Justice Gorsuch also asked Sarah Harris from the Solicitor General’s office why this case couldn’t just be decided under Masterpiece Cakeshop, which found that animus against religion violates the Free Exercise Clause. Here, members of the Board apparently made hostile remarks against the religion of the parents and children in a meeting held after the policy was adopted (though respondents dispute that the remarks were hostile by pointing to the context). If the Court finds some of the free exercise line-drawing questions too tricky, it could find an easy out by making a Masterpiece-type decision. (Both Justice Sotomayor and respondents’ counsel distinguished Masterpiece because that was an adjudicative context.)
For those who may have been hoping for a resuscitation of Smith’s hybrid-rights doctrine in Mahmoud, that seems unlikely.
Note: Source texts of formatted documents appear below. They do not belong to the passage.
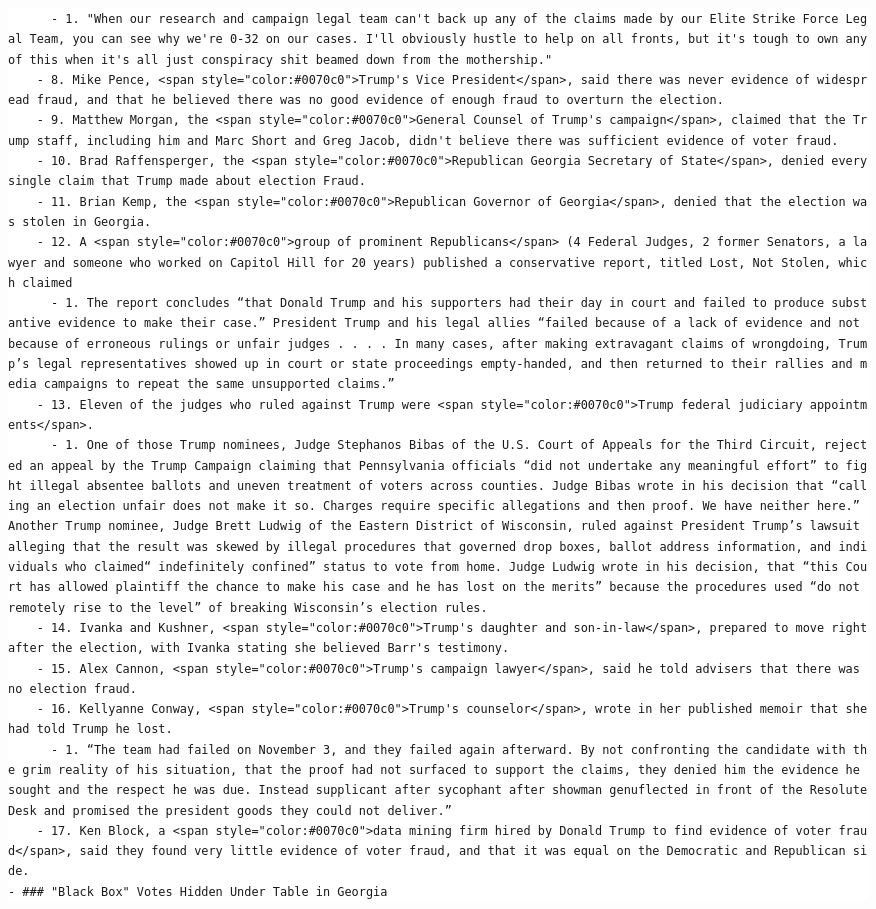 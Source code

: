           - 1. "When our research and campaign legal team can't back up any of the claims made by our Elite Strike Force Legal Team, you can see why we're 0-32 on our cases. I'll obviously hustle to help on all fronts, but it's tough to own any of this when it's all just conspiracy shit beamed down from the mothership."
        - 8. Mike Pence, <span style="color:#0070c0">Trump's Vice President</span>, said there was never evidence of widespread fraud, and that he believed there was no good evidence of enough fraud to overturn the election.
        - 9. Matthew Morgan, the <span style="color:#0070c0">General Counsel of Trump's campaign</span>, claimed that the Trump staff, including him and Marc Short and Greg Jacob, didn't believe there was sufficient evidence of voter fraud.
        - 10. Brad Raffensperger, the <span style="color:#0070c0">Republican Georgia Secretary of State</span>, denied every single claim that Trump made about election Fraud.
        - 11. Brian Kemp, the <span style="color:#0070c0">Republican Governor of Georgia</span>, denied that the election was stolen in Georgia.
        - 12. A <span style="color:#0070c0">group of prominent Republicans</span> (4 Federal Judges, 2 former Senators, a lawyer and someone who worked on Capitol Hill for 20 years) published a conservative report, titled Lost, Not Stolen, which claimed 
          - 1. The report concludes “that Donald Trump and his supporters had their day in court and failed to produce substantive evidence to make their case.” President Trump and his legal allies “failed because of a lack of evidence and not because of erroneous rulings or unfair judges . . . . In many cases, after making extravagant claims of wrongdoing, Trump’s legal representatives showed up in court or state proceedings empty-handed, and then returned to their rallies and media campaigns to repeat the same unsupported claims.”
        - 13. Eleven of the judges who ruled against Trump were <span style="color:#0070c0">Trump federal judiciary appointments</span>.
          - 1. One of those Trump nominees, Judge Stephanos Bibas of the U.S. Court of Appeals for the Third Circuit, rejected an appeal by the Trump Campaign claiming that Pennsylvania officials “did not undertake any meaningful effort” to fight illegal absentee ballots and uneven treatment of voters across counties. Judge Bibas wrote in his decision that “calling an election unfair does not make it so. Charges require specific allegations and then proof. We have neither here.” Another Trump nominee, Judge Brett Ludwig of the Eastern District of Wisconsin, ruled against President Trump’s lawsuit alleging that the result was skewed by illegal procedures that governed drop boxes, ballot address information, and individuals who claimed“ indefinitely confined” status to vote from home. Judge Ludwig wrote in his decision, that “this Court has allowed plaintiff the chance to make his case and he has lost on the merits” because the procedures used “do not remotely rise to the level” of breaking Wisconsin’s election rules.
        - 14. Ivanka and Kushner, <span style="color:#0070c0">Trump's daughter and son-in-law</span>, prepared to move right after the election, with Ivanka stating she believed Barr's testimony.
        - 15. Alex Cannon, <span style="color:#0070c0">Trump's campaign lawyer</span>, said he told advisers that there was no election fraud.
        - 16. Kellyanne Conway, <span style="color:#0070c0">Trump's counselor</span>, wrote in her published memoir that she had told Trump he lost.
          - 1. “The team had failed on November 3, and they failed again afterward. By not confronting the candidate with the grim reality of his situation, that the proof had not surfaced to support the claims, they denied him the evidence he sought and the respect he was due. Instead supplicant after sycophant after showman genuflected in front of the Resolute Desk and promised the president goods they could not deliver.”
        - 17. Ken Block, a <span style="color:#0070c0">data mining firm hired by Donald Trump to find evidence of voter fraud</span>, said they found very little evidence of voter fraud, and that it was equal on the Democratic and Republican side.
    - ### "Black Box" Votes Hidden Under Table in Georgia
It only came up once when Justice Barrett, Justice Scalia’s former clerk, asked petitioners’ counsel whether the Court would have to embrace the controversial doctrine in order to adopt Yoder’s definition of substantial burden, implying she hoped not. It would be nice if the Court would once and for all make clear whether hybrid rights are alive or dead, given confusion in the lower courts; but it appears we will have to keep muddling through until another case presents the issue.
Justices Kagan, Sotomayor, and Jackson consistently raised a parade of horribles that would arise if the Court ruled in favor of petitioners. However, by the end of the argument, a series of limitations to the possibility of parents dictating school curriculum emerged. First, religious objections must be sincere, and burdens on religion must be substantial. Second, the parents here were only asking to opt out of specific lessons rather than alter the curriculum. Third, where parents object to information shared by a classmate rather than through official school curriculum, there would be no state action, and thus no free exercise claim. Fourth, the government should be able to satisfy strict scrutiny for more extreme claims, such as just having a book in a library. And, petitioners noted, five states (Arizona, Utah, Hawaii, Pennsylvania, and Minnesota) have broader opt-outs than the constitutional rule they propose, and the sky hasn’t fallen in those states.
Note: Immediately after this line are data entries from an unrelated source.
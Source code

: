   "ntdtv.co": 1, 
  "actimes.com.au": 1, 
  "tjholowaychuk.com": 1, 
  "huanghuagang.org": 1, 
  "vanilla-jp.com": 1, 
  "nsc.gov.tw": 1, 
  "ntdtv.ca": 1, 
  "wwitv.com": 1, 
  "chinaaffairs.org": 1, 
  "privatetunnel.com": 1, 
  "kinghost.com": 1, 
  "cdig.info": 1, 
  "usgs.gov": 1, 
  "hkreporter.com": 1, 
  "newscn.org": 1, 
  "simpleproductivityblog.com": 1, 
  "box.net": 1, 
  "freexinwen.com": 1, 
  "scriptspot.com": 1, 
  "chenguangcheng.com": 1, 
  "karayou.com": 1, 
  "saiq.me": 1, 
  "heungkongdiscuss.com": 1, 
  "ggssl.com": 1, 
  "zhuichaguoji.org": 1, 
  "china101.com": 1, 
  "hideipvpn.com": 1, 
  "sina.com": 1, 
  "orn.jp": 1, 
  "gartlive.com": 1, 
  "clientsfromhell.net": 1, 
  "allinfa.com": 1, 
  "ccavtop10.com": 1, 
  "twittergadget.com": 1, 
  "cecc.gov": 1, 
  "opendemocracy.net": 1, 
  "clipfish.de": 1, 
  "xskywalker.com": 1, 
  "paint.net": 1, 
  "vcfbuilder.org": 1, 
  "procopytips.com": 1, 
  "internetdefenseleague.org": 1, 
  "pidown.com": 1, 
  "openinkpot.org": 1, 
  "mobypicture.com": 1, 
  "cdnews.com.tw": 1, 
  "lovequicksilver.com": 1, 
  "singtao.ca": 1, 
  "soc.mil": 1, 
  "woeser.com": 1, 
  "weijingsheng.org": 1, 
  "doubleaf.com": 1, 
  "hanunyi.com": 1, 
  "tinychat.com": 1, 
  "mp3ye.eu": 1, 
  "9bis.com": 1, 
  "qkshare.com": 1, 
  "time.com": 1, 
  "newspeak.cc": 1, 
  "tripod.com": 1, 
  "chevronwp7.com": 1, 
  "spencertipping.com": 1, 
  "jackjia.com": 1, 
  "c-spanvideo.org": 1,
A few other points may make their way into what will likely be several concurring and dissenting opinions. Justice Gorsuch obtained a concession from respondents’ counsel that the books at issue are not in the human sexuality curriculum (which parents can opt their children out of and which starts around grades 4 or 5) but in the English curriculum (which parents cannot opt their children out of and which starts in pre-K), and that the purpose of this placement is to influence the children (even if there is not agreement as to what type of influence is the curriculum’s goal).
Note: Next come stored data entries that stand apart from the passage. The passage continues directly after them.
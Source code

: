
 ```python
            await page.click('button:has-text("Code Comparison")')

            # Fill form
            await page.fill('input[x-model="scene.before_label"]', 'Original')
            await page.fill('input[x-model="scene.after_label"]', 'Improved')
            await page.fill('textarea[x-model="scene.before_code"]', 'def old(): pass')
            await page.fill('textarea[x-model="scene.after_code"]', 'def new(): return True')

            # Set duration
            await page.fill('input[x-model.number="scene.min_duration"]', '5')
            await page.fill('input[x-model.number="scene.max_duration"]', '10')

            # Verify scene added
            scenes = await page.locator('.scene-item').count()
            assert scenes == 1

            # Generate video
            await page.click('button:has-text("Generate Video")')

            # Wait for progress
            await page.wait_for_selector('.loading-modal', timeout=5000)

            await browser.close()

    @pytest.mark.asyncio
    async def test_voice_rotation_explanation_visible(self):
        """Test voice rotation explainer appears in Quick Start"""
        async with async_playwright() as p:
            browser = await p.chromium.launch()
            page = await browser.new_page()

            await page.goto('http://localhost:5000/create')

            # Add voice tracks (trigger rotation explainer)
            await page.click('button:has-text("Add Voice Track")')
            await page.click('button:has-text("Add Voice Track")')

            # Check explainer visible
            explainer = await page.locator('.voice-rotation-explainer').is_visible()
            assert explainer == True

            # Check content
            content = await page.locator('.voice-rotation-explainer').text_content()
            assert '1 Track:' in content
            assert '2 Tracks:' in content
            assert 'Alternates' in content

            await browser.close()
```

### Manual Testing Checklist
While respondents repeatedly argued that an opt-out system was abandoned due to administrability concerns, Justices Alito and Kavanaugh questioned why opt-outs were not feasible given that they are common in other schools and even in this district in related contexts. Additionally, respondents observed that many, if not most, of the opt-out requests weren’t for religious reasons, meaning opt-outs for religious reasons are less of a burden as they are fewer in number.
Justice Barrett questioned whether attending a public school was really a public benefit since attendance is compelled, enforced by a misdemeanor and fine for parents. Justice Jackson countered that parents have a choice if they don’t like the public school curriculum—they can send their kids to private school or home school them. Petitioners’ counsel responded that most parents don’t really have that choice due to economic realities: if both parents work, home school is not a practical option, and even in families with both parents working, private school options are usually unaffordable.
Given the late date of the argument and the likelihood of multiple concurring and dissenting opinions, the Court is unlikely to hand down its decision before the last week of the term in late June or early July.